Throwing Away The Key

by Patrick Appel

Hilzoy liked most of Obama's speech, except for one detail:

If we don't have enough evidence to charge someone with a crime, we don't have enough evidence to hold them. Period.

The power to detain people without filing criminal charges against them is a dictatorial power. It is inherently arbitrary. What is it that they are supposed to have done? If it is not a crime, why on earth not make it one? If it is a crime, and we have evidence that this person committed it, but that evidence was extracted under torture, then perhaps we need to remind ourselves of the fact that torture is unreliable. If we just don't have enough evidence, that's a problem, but it's also a problem with detaining them in the first place.

This is a very basic law.
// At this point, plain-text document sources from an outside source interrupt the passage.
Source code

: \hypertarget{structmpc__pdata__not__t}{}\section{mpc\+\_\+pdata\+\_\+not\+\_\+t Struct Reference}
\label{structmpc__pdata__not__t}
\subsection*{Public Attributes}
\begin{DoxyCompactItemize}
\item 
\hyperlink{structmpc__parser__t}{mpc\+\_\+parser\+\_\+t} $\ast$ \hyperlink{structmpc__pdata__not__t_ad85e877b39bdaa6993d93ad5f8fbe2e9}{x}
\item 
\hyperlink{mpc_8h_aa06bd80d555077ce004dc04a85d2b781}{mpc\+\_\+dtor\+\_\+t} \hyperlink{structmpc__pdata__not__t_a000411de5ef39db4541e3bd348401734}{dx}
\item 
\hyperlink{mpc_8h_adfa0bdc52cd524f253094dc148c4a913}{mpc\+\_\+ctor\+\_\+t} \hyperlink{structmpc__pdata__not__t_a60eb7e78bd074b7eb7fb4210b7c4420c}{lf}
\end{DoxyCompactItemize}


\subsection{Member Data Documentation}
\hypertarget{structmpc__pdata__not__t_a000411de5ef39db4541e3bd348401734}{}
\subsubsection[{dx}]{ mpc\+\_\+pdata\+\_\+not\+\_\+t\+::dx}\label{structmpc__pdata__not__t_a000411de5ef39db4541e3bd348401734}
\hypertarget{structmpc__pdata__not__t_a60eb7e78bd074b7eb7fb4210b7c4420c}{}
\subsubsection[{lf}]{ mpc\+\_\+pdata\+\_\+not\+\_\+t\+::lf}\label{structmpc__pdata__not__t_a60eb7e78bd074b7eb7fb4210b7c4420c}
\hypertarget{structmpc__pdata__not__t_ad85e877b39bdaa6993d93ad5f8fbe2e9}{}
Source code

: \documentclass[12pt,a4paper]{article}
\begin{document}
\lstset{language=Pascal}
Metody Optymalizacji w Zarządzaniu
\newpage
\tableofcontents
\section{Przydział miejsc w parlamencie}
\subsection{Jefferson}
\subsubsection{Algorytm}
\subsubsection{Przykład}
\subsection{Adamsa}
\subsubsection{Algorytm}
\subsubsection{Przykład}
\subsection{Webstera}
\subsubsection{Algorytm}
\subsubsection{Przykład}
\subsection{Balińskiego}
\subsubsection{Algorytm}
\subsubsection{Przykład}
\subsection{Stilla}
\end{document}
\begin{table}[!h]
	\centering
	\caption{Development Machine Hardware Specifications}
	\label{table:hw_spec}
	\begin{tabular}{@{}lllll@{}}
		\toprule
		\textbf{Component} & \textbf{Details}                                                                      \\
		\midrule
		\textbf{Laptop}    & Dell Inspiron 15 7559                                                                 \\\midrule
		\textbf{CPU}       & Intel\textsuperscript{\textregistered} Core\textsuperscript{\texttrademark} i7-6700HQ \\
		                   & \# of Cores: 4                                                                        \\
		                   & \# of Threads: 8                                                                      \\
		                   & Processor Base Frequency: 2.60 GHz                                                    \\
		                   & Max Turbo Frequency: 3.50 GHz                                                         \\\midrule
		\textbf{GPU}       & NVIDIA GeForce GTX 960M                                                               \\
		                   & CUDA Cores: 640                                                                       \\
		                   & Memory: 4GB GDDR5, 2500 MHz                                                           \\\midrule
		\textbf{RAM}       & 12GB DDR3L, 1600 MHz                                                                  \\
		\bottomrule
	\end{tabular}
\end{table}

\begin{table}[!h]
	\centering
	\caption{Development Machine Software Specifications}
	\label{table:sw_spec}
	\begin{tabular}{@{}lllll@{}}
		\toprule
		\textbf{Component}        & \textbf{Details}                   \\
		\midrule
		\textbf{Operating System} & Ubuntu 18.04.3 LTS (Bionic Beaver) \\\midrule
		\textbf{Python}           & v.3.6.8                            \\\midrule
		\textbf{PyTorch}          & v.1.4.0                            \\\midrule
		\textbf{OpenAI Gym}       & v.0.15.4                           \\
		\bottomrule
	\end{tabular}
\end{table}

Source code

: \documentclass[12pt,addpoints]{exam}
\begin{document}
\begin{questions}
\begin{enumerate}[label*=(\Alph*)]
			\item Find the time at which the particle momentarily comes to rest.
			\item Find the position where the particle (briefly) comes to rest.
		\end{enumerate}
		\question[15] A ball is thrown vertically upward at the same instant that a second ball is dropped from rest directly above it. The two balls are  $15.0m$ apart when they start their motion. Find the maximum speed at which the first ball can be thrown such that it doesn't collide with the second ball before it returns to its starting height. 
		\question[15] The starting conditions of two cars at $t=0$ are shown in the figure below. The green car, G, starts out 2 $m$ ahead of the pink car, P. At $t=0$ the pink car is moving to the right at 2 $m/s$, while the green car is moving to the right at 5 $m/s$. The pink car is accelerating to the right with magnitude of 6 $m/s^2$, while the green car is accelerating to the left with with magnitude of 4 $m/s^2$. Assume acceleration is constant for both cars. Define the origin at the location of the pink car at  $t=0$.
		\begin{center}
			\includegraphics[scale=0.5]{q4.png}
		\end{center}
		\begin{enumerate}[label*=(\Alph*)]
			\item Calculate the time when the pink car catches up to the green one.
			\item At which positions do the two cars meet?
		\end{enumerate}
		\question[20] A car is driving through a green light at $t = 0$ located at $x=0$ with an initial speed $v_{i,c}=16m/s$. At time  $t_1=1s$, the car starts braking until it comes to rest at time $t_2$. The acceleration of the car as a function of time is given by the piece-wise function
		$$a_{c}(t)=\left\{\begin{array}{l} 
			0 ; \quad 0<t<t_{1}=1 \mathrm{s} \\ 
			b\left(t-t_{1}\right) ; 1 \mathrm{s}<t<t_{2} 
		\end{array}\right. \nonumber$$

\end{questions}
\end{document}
It is not negotiable. Greenwald sorts through myths and facts about "preventive detention":

Bush supporters have long claimed -- and many Obama supporters are now insisting as well -- that there are hard-core terrorists who cannot be convicted in our civilian courts.  For anyone making that claim, what is the basis for believing that?  In the Bush era, the Government has repeatedly been able to convict alleged Al Qaeda and Taliban members in civilian courts, including several (Ali al-Marri, Jose Padilla, John Walker Lindh) who were tortured and others (Zacharais Moussaoui, Padilla) where evidence against them was obtained by extreme coercion.  What convinced you to believe that genuine terrorists can't be convicted in our justice system?

For those asserting that there are dangerous people who have not yet been given any trial and who Obama can't possibly release, how do you know they are "dangerous" if they haven't been tried?  Is the Government's accusation enough for you to assume it's true?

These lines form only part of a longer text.